I’ve had speakers for my iPod in my bedroom for a while, eliminating to wear headphones while trying to sleep. If you stop an audio book track, the iPod remembers where you were, so when you play it again, it picks up where you left off. It also has a built in “sleep timer”, allowing you to tell your iPod to shut itself off after 60 minutes or so.
The selection on Audible seems decent, although like books on the tape, you have to pay attention to if a book is abridged or not. The integration on the PC is slightly better than on a Mac, but both work well enough. The number of computers you can “authorize” to play purchased audio isn’t as generous as Apple’s 5, but they do allow 2, letting me download it to my desktop (where I sync my iPod) and on my laptop (which I use more often).

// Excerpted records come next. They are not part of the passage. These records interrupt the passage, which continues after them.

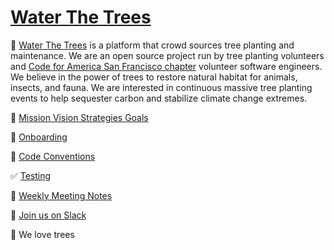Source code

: # [Water The Trees](https://waterthetrees.com)

🌳 [Water The Trees](https://waterthetrees.com) is a platform that crowd sources tree planting and maintenance.
We are an open source project run by tree planting volunteers and [Code for America San Francisco chapter](https://www.codeforsanfrancisco.org/) volunteer software engineers.
We believe in the power of trees to restore natural habitat for animals, insects, and fauna.
We are interested in continuous massive tree planting events to help sequester carbon and stabilize climate change extremes.

🌱 [Mission Vision Strategies Goals](https://github.com/waterthetrees/waterthetrees/wiki/Mission-Vision-Strategies-Goals)

🔰 [Onboarding](https://github.com/waterthetrees/waterthetrees/wiki/Onboarding)

🧩 [Code Conventions](https://github.com/waterthetrees/waterthetrees/wiki/Code-Conventions)

✅ [Testing](https://github.com/waterthetrees/waterthetrees/wiki/Testing)

🧤 [Weekly Meeting Notes](https://github.com/waterthetrees/waterthetrees/wiki/Weekly-Meeting)

🐸 [Join us on Slack](https://sfbrigade.slack.com/archives/C010EGACUTU)

💚 We love trees
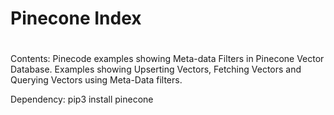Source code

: # Pinecone Index
# 
Contents:
Pinecode examples showing Meta-data Filters in Pinecone Vector Database. Examples showing Upserting Vectors, Fetching Vectors and Querying Vectors using Meta-Data filters.

Dependency:
pip3 install pinecone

Right now I’m listening to Bill Bryson’s A Short History of Nearly Everything, a book I wanted to read a while back, but never found the time. The most interesting thing I’ve learned so far is just how much of a crazy fucker Newton was. I’d known remotely about some of oddities, including his odd forays in religion, searching the bible for secret codes, etc. but not his extensive efforts in alchemy, working to turn base metals into gold and the like, and his willingness to experiment on himself. As an example, apparently he stuck a need into his eye until he felt the back of the socket simply “to see what would happen”, and, for the same reason, latter stared at the sun for as long as he could. Neither permanently blinded him, but he did have to spend several days in a dark room to restore his sight after staring at the sun. I guess when you come up with not just gravity, but calculus, advances in optics, you’re entitled to a few eccentricities.